在扶贫手段和扶贫效果方面:2015年中央一号文件提出要建立公告公示制度,全面公开扶贫对象、资金安排、项目建设等情况,完善干部驻村帮扶制度,加强贫困监测,建立健全贫困县考核、约束、退出等机制。[8]2017年中央一号文件提出要“注重提高脱贫质量,激发贫困人口脱贫致富积极性主动性,建立健全稳定脱贫长效机制。加强扶贫资金监督管理,在所有贫困县开展涉农资金整合。严格执行脱贫攻坚考核监督和督查巡查等制度,全面落实责任。坚决制止扶贫工作中的形式主义做法,不搞层层加码,严禁弄虚作假,务求脱贫攻坚取得实效”[10]。
需要说明的是,上述对中央一号文件中扶贫政策历史演进的阶段划分并不是绝对的。事实上,每一个阶段不是仅仅关注“面”或者“点”,大都是“面”、“点”交叉结合进行的,强调在不同时期的扶贫以“面”为主或者以“点”为主,只是不同时期中央扶贫政策各有侧重。
二、中央一号文件中扶贫政策历史演进的主要特点
通过对改革开放以来中央一号文件中扶贫政策历史演进和内容变化的对比分析,我们可以总结出扶贫政策演进的主要特点如下:
(一)扶贫方略由区域整体带动、“面”上扶贫向区域内贫困单元协同推进、精准扶贫转变
受国家扶贫工作指导思想影响,1982~1986年5个中央一号文件遵循的扶贫方略是区域整体带动、“面”上扶贫。区域整体带动,是指中央扶贫以整个区域特别是以县域为单位,试图通过让贫困地区整体脱贫来带动区域内贫困县、贫困村和贫困户摆脱贫困状态。在这种战略指导下,中央扶贫政策主要指向贫困地区,而不是地区内的具体村或具体户。1984年,中共中央、国务院发布《关于帮助贫困地区尽快改变面貌的通知》指出:“还有几千万人口的地区仍未摆脱贫困,群众的温饱问题尚未完全解决。其中绝大部分是山区,有的还是少数民族聚居地区和革命老根据地,有的是边远地区”。[2](p.29)1986年,国家启动大规模减贫计划,确定了18个(18个集中连片贫困地区是:努鲁尔虎山地区、太行山地区、吕梁山地区、陕甘黄土高原地区、陇西高原地区、西海固地区、秦巴山区、武陵山地区、乌蒙山地区、横断山地区、滇东南山地区、桂西山地区、九万大山地区、井冈山地区、武夷山地区、大别山地区、沂蒙山区、西藏地区。)集中连片贫困地区。[11]“面”上扶贫,是指中央根据区域脱贫需要,在扶贫政策制定、扶贫项目确定和扶贫资金投入等方面,以整片贫困地区为考虑单位,试图通过这种整体的“面”上扶贫,集中有限的扶贫资金开发利用贫困地区资源,通过资源开发带动贫困地区经济发展。实践证明,区域整体带动、“面”上扶贫的确能将贫困地区的资源优势转化为经济优势和发展优势。

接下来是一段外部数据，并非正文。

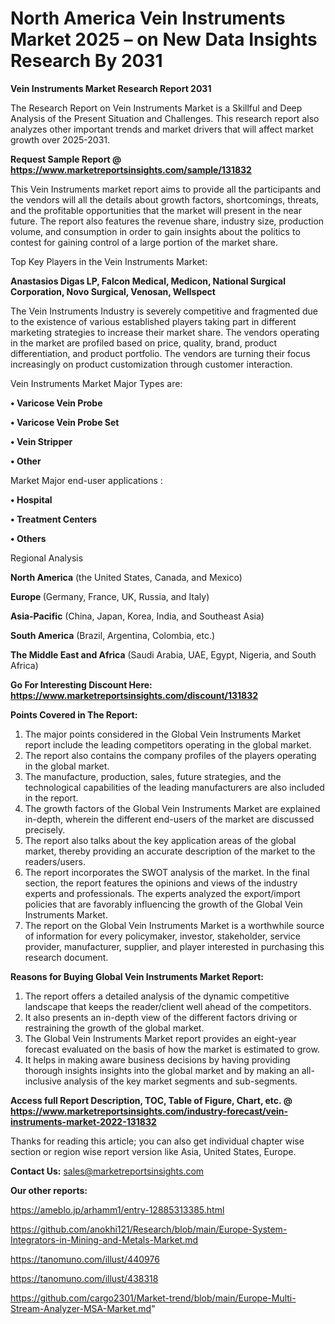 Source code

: # North America Vein Instruments Market 2025 – on New Data Insights Research By 2031

<strong>Vein Instruments Market Research Report 2031</strong>

The Research Report on Vein Instruments Market is a Skillful and Deep Analysis of the Present Situation and Challenges. This research report also analyzes other important trends and market drivers that will affect market growth over 2025-2031.

<strong>Request Sample Report @ <a href=https://www.marketreportsinsights.com/sample/131832>https://www.marketreportsinsights.com/sample/131832</a></strong>

This Vein Instruments market report aims to provide all the participants and the vendors will all the details about growth factors, shortcomings, threats, and the profitable opportunities that the market will present in the near future. The report also features the revenue share, industry size, production volume, and consumption in order to gain insights about the politics to contest for gaining control of a large portion of the market share.

Top Key Players in the Vein Instruments Market:

<strong>Anastasios Digas LP, Falcon Medical, Medicon, National Surgical Corporation, Novo Surgical, Venosan, Wellspect</strong>

The Vein Instruments Industry is severely competitive and fragmented due to the existence of various established players taking part in different marketing strategies to increase their market share. The vendors operating in the market are profiled based on price, quality, brand, product differentiation, and product portfolio. The vendors are turning their focus increasingly on product customization through customer interaction.

Vein Instruments Market Major Types are:

<strong>• Varicose Vein Probe

• Varicose Vein Probe Set

• Vein Stripper

• Other</strong>

Market Major end-user applications :

<strong>• Hospital

• Treatment Centers

• Others</strong>

Regional Analysis

</u><strong><b>North America</b></strong> (the United States, Canada, and Mexico)

<strong><b>Europe </b></strong>(Germany, France, UK, Russia, and Italy)

<strong><b>Asia-Pacific</b></strong> (China, Japan, Korea, India, and Southeast Asia)

<strong><b>South America</b></strong> (Brazil, Argentina, Colombia, etc.)

<strong><b>The Middle East and Africa</b></strong> (Saudi Arabia, UAE, Egypt, Nigeria, and South Africa)

<strong>Go For Interesting Discount Here: <a href=https://www.marketreportsinsights.com/discount/131832>https://www.marketreportsinsights.com/discount/131832</a></strong>

<strong>Points Covered in The Report:</strong>
<ol>
  <li>The major points considered in the Global Vein Instruments Market report include the leading competitors operating in the global market.</li>
  <li>The report also contains the company profiles of the players operating in the global market.</li>
  <li>The manufacture, production, sales, future strategies, and the technological capabilities of the leading manufacturers are also included in the report.</li>
  <li>The growth factors of the Global Vein Instruments Market are explained in-depth, wherein the different end-users of the market are discussed precisely.</li>
  <li>The report also talks about the key application areas of the global market, thereby providing an accurate description of the market to the readers/users.</li>
  <li>The report incorporates the SWOT analysis of the market. In the final section, the report features the opinions and views of the industry experts and professionals. The experts analyzed the export/import policies that are favorably influencing the growth of the Global Vein Instruments Market.</li>
  <li>The report on the Global Vein Instruments Market is a worthwhile source of information for every policymaker, investor, stakeholder, service provider, manufacturer, supplier, and player interested in purchasing this research document.</li>
</ol>
<strong>Reasons for Buying Global Vein Instruments Market Report:</strong>

<ol>
  <li>The report offers a detailed analysis of the dynamic competitive landscape that keeps the reader/client well ahead of the competitors.</li>
  <li>It also presents an in-depth view of the different factors driving or restraining the growth of the global market.</li>
  <li>The Global Vein Instruments Market report provides an eight-year forecast evaluated on the basis of how the market is estimated to grow.</li>
  <li>It helps in making aware business decisions by having providing thorough insights insights into the global market and by making an all-inclusive analysis of the key market segments and sub-segments.</li>
</ol>
<strong>Access full Report Description, TOC, Table of Figure, Chart, etc. @ <a href=https://www.marketreportsinsights.com/industry-forecast/vein-instruments-market-2022-131832>https://www.marketreportsinsights.com/industry-forecast/vein-instruments-market-2022-131832</a></strong>


Thanks for reading this article; you can also get individual chapter wise section or region wise report version like Asia, United States, Europe.

<strong>Contact Us:</strong>
sales@marketreportsinsights.com

<strong>Our other reports:</strong>

<a href=https://ameblo.jp/arhamm1/entry-12885313385.html>https://ameblo.jp/arhamm1/entry-12885313385.html</a>

<a href=https://github.com/anokhi121/Research/blob/main/Europe-System-Integrators-in-Mining-and-Metals-Market.md>https://github.com/anokhi121/Research/blob/main/Europe-System-Integrators-in-Mining-and-Metals-Market.md</a>

<a href=https://tanomuno.com/illust/440976>https://tanomuno.com/illust/440976</a>

<a href=https://tanomuno.com/illust/438318>https://tanomuno.com/illust/438318</a>

<a href=https://github.com/cargo2301/Market-trend/blob/main/Europe-Multi-Stream-Analyzer-MSA-Market.md>https://github.com/cargo2301/Market-trend/blob/main/Europe-Multi-Stream-Analyzer-MSA-Market.md</a>"
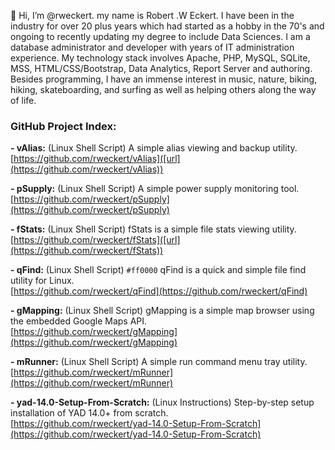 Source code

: 👋 Hi, I’m @rweckert. my name is Robert .W Eckert. I have been in the industry for over 20 plus years which had started as a hobby in the 70's and ongoing to recently updating my degree to include Data Sciences. I am a database administrator and developer with years of IT administration experience. My technology stack involves Apache, PHP, MySQL, SQLite, MSS, HTML/CSS/Bootstrap, Data Analytics, Report Server and authoring. Besides programming, I have an immense interest in music, nature, biking, hiking, skateboarding, and surfing as well as helping others along the way of life.

### GitHub Project Index:
**- vAlias:** (Linux Shell Script) A simple alias viewing and backup utility. <br/>
[https://github.com/rweckert/vAlias]([url](https://github.com/rweckert/vAlias)) <br/>

**- pSupply:** (Linux Shell Script) A simple power supply monitoring tool. <br/>
[https://github.com/rweckert/pSupply](https://github.com/rweckert/pSupply) <br/>

**- fStats:** (Linux Shell Script) fStats is a simple file stats viewing utility. <br/>
[https://github.com/rweckert/fStats]([url](https://github.com/rweckert/fStats)) <br/>

**- qFind:** (Linux Shell Script) `#ff0000` qFind is a quick and simple file find utility for Linux. <br/>
[https://github.com/rweckert/qFind](https://github.com/rweckert/qFind) <br/>

**- gMapping:** (Linux Shell Script) gMapping is a simple map browser using the embedded Google Maps API. <br/>
[https://github.com/rweckert/gMapping](https://github.com/rweckert/gMapping) <br/>

**- mRunner:** (Linux Shell Script) A simple run command menu tray utility. <br/>
[https://github.com/rweckert/mRunner](https://github.com/rweckert/mRunner) <br/>

**- yad-14.0-Setup-From-Scratch:** (Linux Instructions) Step-by-step setup installation of YAD 14.0+ from scratch. <br/>
[https://github.com/rweckert/yad-14.0-Setup-From-Scratch](https://github.com/rweckert/yad-14.0-Setup-From-Scratch) <br/>






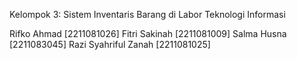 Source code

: Kelompok 3: Sistem Inventaris Barang di Labor Teknologi Informasi

Rifko Ahmad [2211081026]
Fitri Sakinah [2211081009]
Salma Husna [2211083045]
Razi Syahriful Zanah [2211081025]
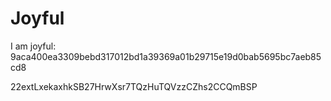 # Joyful

I am joyful: 9aca400ea3309bebd317012bd1a39369a01b29715e19d0bab5695bc7aeb85cd8


22extLxekaxhkSB27HrwXsr7TQzHuTQVzzCZhs2CCQmBSP
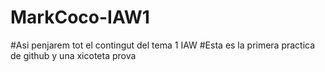 # MarkCoco-IAW1

#Asi penjarem tot el contingut del tema 1 IAW 
#Esta es la primera practica de github y una xicoteta prova
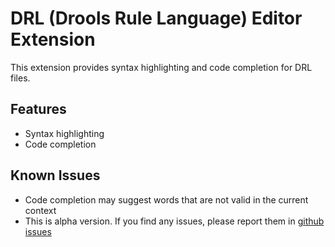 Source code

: # DRL (Drools Rule Language) Editor Extension

This extension provides syntax highlighting and code completion for DRL files.

## Features

- Syntax highlighting
- Code completion

## Known Issues

- Code completion may suggest words that are not valid in the current context
- This is alpha version. If you find any issues, please report them in [github issues](https://github.com/kiegroup/drools-lsp/issues)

21世纪以来的中央一号文件根据中央扶贫工作整体思路和安排,在总结“面”上扶贫经验教训,继续搞好“面”上扶贫的同时,开始把扶贫重点瞄向贫困村、贫困户,既注意集中力量解决革命老区、民族地区、边疆地区和特殊类型地区贫困问题,也注重整村推进、分户推进,尽量做到区域内贫困单元协同推进。在具体方法上,改“大水漫灌”为“精准扶贫”。2004年中央一号文件明确提出“对尚未解决温饱的贫困人口,进一步采取更有针对性的扶贫措施,切实做到扶贫到村到户”[7](p.92)。这种瞄向贫困村乃至贫困户的扶贫,为后来实施精准扶贫方略打下了基础。2013年11月,习近平在湖南湘西考察时首次提出了精准扶贫的重要方略:“扶贫要实事求是,因地制宜。要精准扶贫,切忌喊口号,也不要定好高骛远的目标。”[12]2014年中央一号文件明确要求要“提高扶贫精准度”[7](p.288),2015年中央一号文件明确提出“推进精准扶贫”[8]。2015年底发布实施的《中共中央国务院关于打赢脱贫攻坚战的决定》进一步明确“把精准扶贫、精准脱贫作为基本方略”[6]。从此,精准扶贫成为新时期中央最重要的扶贫方略。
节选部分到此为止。